Author Archives: Amelia Wolford

Future of Translation Technology

 

If I were in charge of making a substantial financial investment in translation technology, I would invest in Statistical Machine Translation (SMT). While this may seem like a boring investment because it is not an unbelievable, and ultra-futuristic sounding technology, it is the most viable investment. The fact is that machine translation is still a rather primitive tool, and it cannot beat the quality of human translators. That is not to say that SMT should be abandoned. On the contrary, it is here to stay, and it will inevitably improve, and  that is why I believe that SMT would be the smartest translation technology to invest in.

Of course there are draw backs to data-driven machine translation. In the famous debate between Daniel Marcu and Alan Melby, these drawbacks are discussed. I find myself siding with Daniel Marcu’s defense of MT. He argues that the machine does not necessarily have to meet the same requirements as a human translator (i.e. the machine does not have to understand the source or target text); however, he also notes that there is no way of knowing if the machine “understands.” His statement, “An airplane doesn’t bat its wings to fly,” perfectly demonstrates how a SMT can produce worthwhile translations without having to meet the same requirements as humans1.

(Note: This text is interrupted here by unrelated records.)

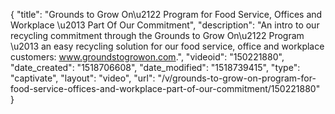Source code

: {
    "title": "Grounds to Grow On\u2122 Program for Food Service, Offices and Workplace \u2013 Part Of Our Commitment",
    "description": "An intro to our recycling commitment through the Grounds to Grow On\u2122 Program \u2013 an easy recycling solution for our food service, office and workplace customers: www.groundstogrowon.com.",
    "videoid": "150221880",
    "date_created": "1518706608",
    "date_modified": "1518739415",
    "type": "captivate",
    "layout": "video",
    "url": "\/v\/grounds-to-grow-on-program-for-food-service-offices-and-workplace-part-of-our-commitment\/150221880"
}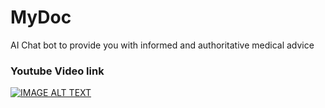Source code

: # MyDoc
AI Chat bot to provide you with informed and authoritative medical advice

### Youtube Video link

[![IMAGE ALT TEXT](http://img.youtube.com/vi/XFDD1_aolBI&t=146s/0.jpg)](http://www.youtube.com/watch?v=XFDD1_aolBI&t=146s "MyDoc")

I also feel SMT particularly needs more human involvement. What I mean is that when you invest in a SMT, you are not just investing in a technology. You are also investing in people (linguists and translators) who will become valuable resources as the SMT is trained and as it reaches specific quality goals that are set in advance. While massive data collection will help SMT improve in quality as time goes on, human involvement is needed at various points to ensure quality and make adjustments to the system as needed.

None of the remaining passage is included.